(Stored records)
[Start of section]
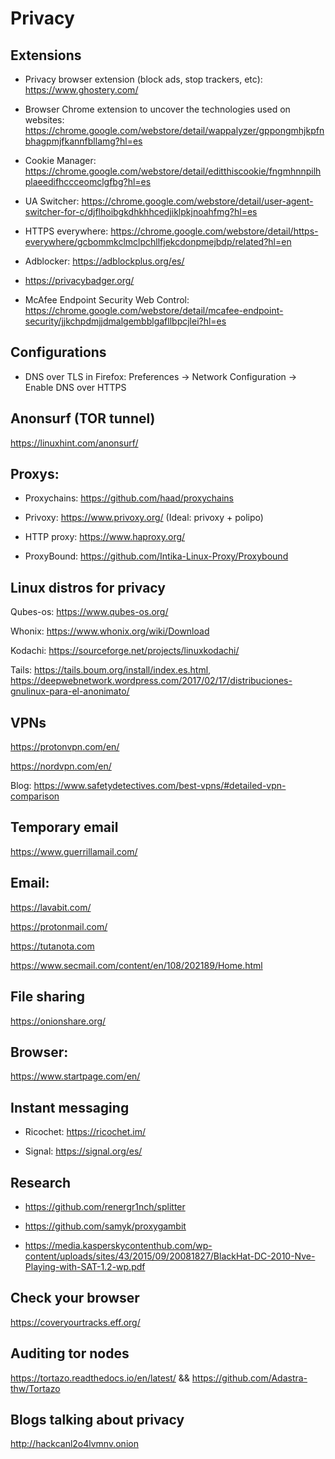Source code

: # Privacy 
     
## Extensions

* Privacy browser extension (block ads, stop trackers, etc): https://www.ghostery.com/

* Browser Chrome extension to uncover the technologies used on websites: https://chrome.google.com/webstore/detail/wappalyzer/gppongmhjkpfnbhagpmjfkannfbllamg?hl=es

* Cookie Manager: https://chrome.google.com/webstore/detail/editthiscookie/fngmhnnpilhplaeedifhccceomclgfbg?hl=es

* UA Switcher: https://chrome.google.com/webstore/detail/user-agent-switcher-for-c/djflhoibgkdhkhhcedjiklpkjnoahfmg?hl=es

* HTTPS everywhere: https://chrome.google.com/webstore/detail/https-everywhere/gcbommkclmclpchllfjekcdonpmejbdp/related?hl=en

* Adblocker: https://adblockplus.org/es/

* https://privacybadger.org/

* McAfee Endpoint Security Web Control: https://chrome.google.com/webstore/detail/mcafee-endpoint-security/jjkchpdmjjdmalgembblgafllbpcjlei?hl=es

## Configurations

* DNS over TLS in Firefox: Preferences -> Network Configuration -> Enable DNS over HTTPS

## Anonsurf (TOR tunnel)

https://linuxhint.com/anonsurf/

## Proxys:

* Proxychains: https://github.com/haad/proxychains

* Privoxy: https://www.privoxy.org/ (Ideal: privoxy + polipo)

* HTTP proxy: https://www.haproxy.org/

* ProxyBound: https://github.com/Intika-Linux-Proxy/Proxybound

## Linux distros for privacy

Qubes-os: https://www.qubes-os.org/

Whonix: https://www.whonix.org/wiki/Download

Kodachi: https://sourceforge.net/projects/linuxkodachi/

Tails: https://tails.boum.org/install/index.es.html, https://deepwebnetwork.wordpress.com/2017/02/17/distribuciones-gnulinux-para-el-anonimato/

## VPNs

https://protonvpn.com/en/

https://nordvpn.com/en/

Blog: https://www.safetydetectives.com/best-vpns/#detailed-vpn-comparison

## Temporary email

https://www.guerrillamail.com/

## Email:

https://lavabit.com/

https://protonmail.com/

https://tutanota.com

https://www.secmail.com/content/en/108/202189/Home.html

## File sharing

https://onionshare.org/

## Browser:

https://www.startpage.com/en/

## Instant messaging

* Ricochet: https://ricochet.im/

* Signal: https://signal.org/es/

## Research

* https://github.com/renergr1nch/splitter

* https://github.com/samyk/proxygambit

* https://media.kasperskycontenthub.com/wp-content/uploads/sites/43/2015/09/20081827/BlackHat-DC-2010-Nve-Playing-with-SAT-1.2-wp.pdf

## Check your browser

https://coveryourtracks.eff.org/

## Auditing tor nodes

https://tortazo.readthedocs.io/en/latest/ && https://github.com/Adastra-thw/Tortazo

## Blogs talking about privacy

http://hackcanl2o4lvmnv.onion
[End of section]
Work order
Please reproduce, exactly as they appear above, the lines from the line containing "## Extensions" up to and including the line containing "## Configurations".

Solution for this exercise
## Extensions

* Privacy browser extension (block ads, stop trackers, etc): https://www.ghostery.com/

* Browser Chrome extension to uncover the technologies used on websites: https://chrome.google.com/webstore/detail/wappalyzer/gppongmhjkpfnbhagpmjfkannfbllamg?hl=es

* Cookie Manager: https://chrome.google.com/webstore/detail/editthiscookie/fngmhnnpilhplaeedifhccceomclgfbg?hl=es

* UA Switcher: https://chrome.google.com/webstore/detail/user-agent-switcher-for-c/djflhoibgkdhkhhcedjiklpkjnoahfmg?hl=es

* HTTPS everywhere: https://chrome.google.com/webstore/detail/https-everywhere/gcbommkclmclpchllfjekcdonpmejbdp/related?hl=en

* Adblocker: https://adblockplus.org/es/

* https://privacybadger.org/

* McAfee Endpoint Security Web Control: https://chrome.google.com/webstore/detail/mcafee-endpoint-security/jjkchpdmjjdmalgembblgafllbpcjlei?hl=es

## Configurations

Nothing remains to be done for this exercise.